- Supplied records:
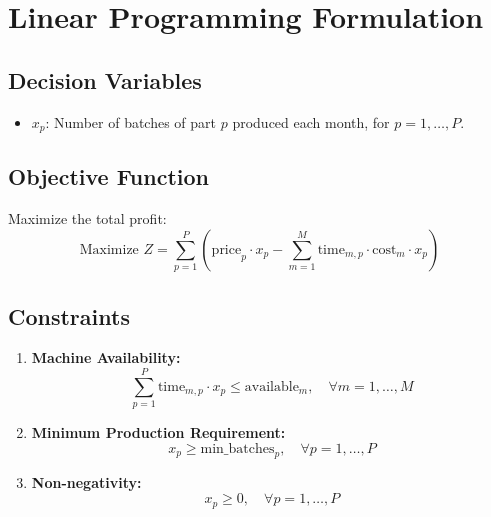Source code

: \documentclass{article}
\begin{document}
\section*{Linear Programming Formulation}

\subsection*{Decision Variables}
\begin{itemize}
    \item \( x_p \): Number of batches of part \( p \) produced each month, for \( p = 1, \ldots, P \).
\end{itemize}

\subsection*{Objective Function}
Maximize the total profit:
\[
\text{Maximize } Z = \sum_{p=1}^{P} \left( \text{price}_p \cdot x_p - \sum_{m=1}^{M} \text{time}_{m,p} \cdot \text{cost}_m \cdot x_p \right)
\]

\subsection*{Constraints}
\begin{enumerate}
    \item \textbf{Machine Availability:}
    \[
    \sum_{p=1}^{P} \text{time}_{m,p} \cdot x_p \leq \text{available}_m, \quad \forall m = 1, \ldots, M
    \]
    \item \textbf{Minimum Production Requirement:}
    \[
    x_p \geq \text{min\_batches}_p, \quad \forall p = 1, \ldots, P
    \]
    \item \textbf{Non-negativity:}
    \[
    x_p \geq 0, \quad \forall p = 1, \ldots, P
    \]
\end{enumerate}
\end{document}
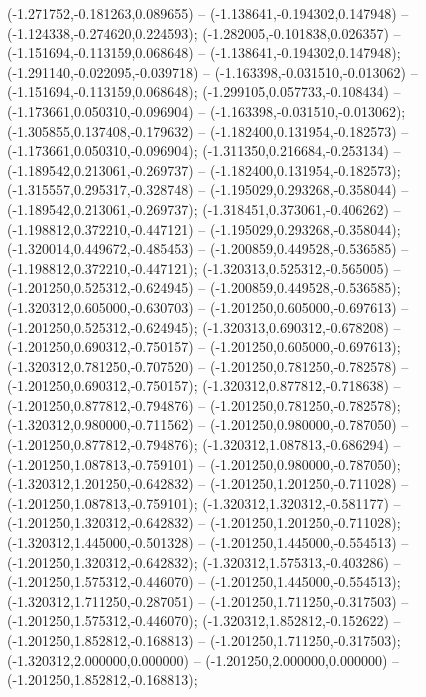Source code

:  (-1.271752,-0.181263,0.089655) -- (-1.138641,-0.194302,0.147948) -- (-1.124338,-0.274620,0.224593);
 (-1.282005,-0.101838,0.026357) -- (-1.151694,-0.113159,0.068648) -- (-1.138641,-0.194302,0.147948);
 (-1.291140,-0.022095,-0.039718) -- (-1.163398,-0.031510,-0.013062) -- (-1.151694,-0.113159,0.068648);
 (-1.299105,0.057733,-0.108434) -- (-1.173661,0.050310,-0.096904) -- (-1.163398,-0.031510,-0.013062);
 (-1.305855,0.137408,-0.179632) -- (-1.182400,0.131954,-0.182573) -- (-1.173661,0.050310,-0.096904);
 (-1.311350,0.216684,-0.253134) -- (-1.189542,0.213061,-0.269737) -- (-1.182400,0.131954,-0.182573);
 (-1.315557,0.295317,-0.328748) -- (-1.195029,0.293268,-0.358044) -- (-1.189542,0.213061,-0.269737);
 (-1.318451,0.373061,-0.406262) -- (-1.198812,0.372210,-0.447121) -- (-1.195029,0.293268,-0.358044);
 (-1.320014,0.449672,-0.485453) -- (-1.200859,0.449528,-0.536585) -- (-1.198812,0.372210,-0.447121);
 (-1.320313,0.525312,-0.565005) -- (-1.201250,0.525312,-0.624945) -- (-1.200859,0.449528,-0.536585);
 (-1.320312,0.605000,-0.630703) -- (-1.201250,0.605000,-0.697613) -- (-1.201250,0.525312,-0.624945);
 (-1.320313,0.690312,-0.678208) -- (-1.201250,0.690312,-0.750157) -- (-1.201250,0.605000,-0.697613);
 (-1.320312,0.781250,-0.707520) -- (-1.201250,0.781250,-0.782578) -- (-1.201250,0.690312,-0.750157);
 (-1.320312,0.877812,-0.718638) -- (-1.201250,0.877812,-0.794876) -- (-1.201250,0.781250,-0.782578);
 (-1.320312,0.980000,-0.711562) -- (-1.201250,0.980000,-0.787050) -- (-1.201250,0.877812,-0.794876);
 (-1.320312,1.087813,-0.686294) -- (-1.201250,1.087813,-0.759101) -- (-1.201250,0.980000,-0.787050);
 (-1.320312,1.201250,-0.642832) -- (-1.201250,1.201250,-0.711028) -- (-1.201250,1.087813,-0.759101);
 (-1.320312,1.320312,-0.581177) -- (-1.201250,1.320312,-0.642832) -- (-1.201250,1.201250,-0.711028);
 (-1.320312,1.445000,-0.501328) -- (-1.201250,1.445000,-0.554513) -- (-1.201250,1.320312,-0.642832);
 (-1.320312,1.575313,-0.403286) -- (-1.201250,1.575312,-0.446070) -- (-1.201250,1.445000,-0.554513);
 (-1.320312,1.711250,-0.287051) -- (-1.201250,1.711250,-0.317503) -- (-1.201250,1.575312,-0.446070);
 (-1.320312,1.852812,-0.152622) -- (-1.201250,1.852812,-0.168813) -- (-1.201250,1.711250,-0.317503);
 (-1.320312,2.000000,0.000000) -- (-1.201250,2.000000,0.000000) -- (-1.201250,1.852812,-0.168813);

- Task requirements: Using the data above, extract exactly the lines from the one that holds "(-1.320312,0.877812,-0.718638) -- (-1.201250,0.877812,-0.794876)" to the one that holds "(-1.320312,1.201250,-0.642832) -- (-1.201250,1.201250,-0.711028)", both ends included, and no others.

- Result of the exercise:
 (-1.320312,0.877812,-0.718638) -- (-1.201250,0.877812,-0.794876) -- (-1.201250,0.781250,-0.782578);
 (-1.320312,0.980000,-0.711562) -- (-1.201250,0.980000,-0.787050) -- (-1.201250,0.877812,-0.794876);
 (-1.320312,1.087813,-0.686294) -- (-1.201250,1.087813,-0.759101) -- (-1.201250,0.980000,-0.787050);
 (-1.320312,1.201250,-0.642832) -- (-1.201250,1.201250,-0.711028) -- (-1.201250,1.087813,-0.759101);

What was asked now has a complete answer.